There’s no doubt that Harley Quinn is one of the most popular comic book characters around. Once she was amputated from the Joker’s side, Harley’s independent journey has only become better. Harley Quinn Rebirth, however, might be too manic to make sense of. Her chaotic movements and objectives beg the question: how do you effectively write a crazedd, yet neutral, character?
Like many of the other DC Rebirth books, the Harley Quinn Rebirth #1 tries to combine the character’s origin story with the seeds of her first major story arc. Unlike last week’s Red Hood Rebirth, which brilliantly wove in Jason Todd’s origin throughout the whole book, Harley Quinn Rebirth hits you with the whole Harley mythos like a shotgun blast.
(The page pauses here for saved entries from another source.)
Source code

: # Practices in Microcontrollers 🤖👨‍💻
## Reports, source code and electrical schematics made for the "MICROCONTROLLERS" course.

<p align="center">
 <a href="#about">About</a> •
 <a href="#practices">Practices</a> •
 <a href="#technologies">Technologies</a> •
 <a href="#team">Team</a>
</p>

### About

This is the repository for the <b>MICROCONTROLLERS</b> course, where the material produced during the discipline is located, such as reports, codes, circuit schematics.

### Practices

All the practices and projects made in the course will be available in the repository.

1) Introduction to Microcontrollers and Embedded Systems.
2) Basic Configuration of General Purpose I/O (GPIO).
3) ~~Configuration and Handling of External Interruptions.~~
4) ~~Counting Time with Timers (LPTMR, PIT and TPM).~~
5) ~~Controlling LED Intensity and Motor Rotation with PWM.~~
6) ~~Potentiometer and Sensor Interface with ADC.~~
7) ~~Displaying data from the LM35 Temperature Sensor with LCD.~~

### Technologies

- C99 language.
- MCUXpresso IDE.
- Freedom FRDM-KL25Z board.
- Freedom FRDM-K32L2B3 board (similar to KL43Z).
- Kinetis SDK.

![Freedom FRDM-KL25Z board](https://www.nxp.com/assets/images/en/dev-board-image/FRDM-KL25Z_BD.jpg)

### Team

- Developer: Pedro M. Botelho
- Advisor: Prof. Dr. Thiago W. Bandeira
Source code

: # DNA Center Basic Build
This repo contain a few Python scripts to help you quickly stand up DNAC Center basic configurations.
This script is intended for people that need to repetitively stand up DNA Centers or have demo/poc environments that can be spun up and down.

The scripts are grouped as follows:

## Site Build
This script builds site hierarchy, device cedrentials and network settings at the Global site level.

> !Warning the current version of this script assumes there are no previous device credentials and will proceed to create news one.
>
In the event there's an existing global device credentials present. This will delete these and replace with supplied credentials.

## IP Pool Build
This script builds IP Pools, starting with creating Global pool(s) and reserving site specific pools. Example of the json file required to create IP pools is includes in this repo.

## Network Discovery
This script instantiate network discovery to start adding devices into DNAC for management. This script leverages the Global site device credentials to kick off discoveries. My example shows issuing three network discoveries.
The comic starts leisurely enough, with Harley and Poison Ivy enjoying a nice spa day together. They shoot the shit, find out what’s going on in each other’s lives, and talk about butt massages. Then Ivy asks how Harley’s businesses are going, and she explains about how she also now has several crews and a building she owns.
Then there’s a quick transition to her new origin story, an introduction to her circus buddies, and then another introduction to her “Gang a’ Harleys”. That’s before bringing in mentions of Power Girl and Poison Ivy to complete the crew. Only it doesn’t stop there. The audience she is addressing that night is comprised of her most recent romantic suitor, Red Tool (who’s been around for a couple issues now), and an actual genie named Jimm Salabim.
Her entire story, from her origins to her most recent comic arcs, are delivered in such a way that the reader is lucky to understand half the characters who make appearances in the book. While the introductions are meant to be as fun as possible, with Harley’s commentary on each of her newfound family members, there’s just not enough time or reason for them to be introduced all at once as they are. After all, most of them disappear once the zombies show up.
It’s not to say the issue is bad, per se. Harley’s characterization continues to evolve, and it’s interesting to see a mini Harley-verse develop within the larger DC comics universe. The art style is equally popping and zany, with the mayhem brought on by the sudden zombie invasion pretty in-line with the new Harley stories. The problem with this issue is that of the many Rebirth number ones, Harley Quinn Rebirth might have inadvertently become one of the deep cuts in the DC Rebirth library.
It makes sense given that Harley is a character with a devout fan following. Her character has fans who have followed her through much of her comics and spinoffs, and are probably better versed in the many characters and backstories. But as Suicide Squad hits theaters, there’s no doubt that DC Comics is capitalizing on the crossover appeal between the film and the comics, and I’m just not convinced that Harley Quinn Rebirth is the comic to ease in new fans.
As a series, it’s a testament to how far Harley Quinn as a character has come from being just the Joker’s sexy sidekick. It’s really great knowing that Harley is at the center of a fun universe full of characters and villains. Unfortunately as the first issue to a very important relaunch for DC’s library, it might be just a bit too much to have new readers begin with Harley Quinn Rebirth.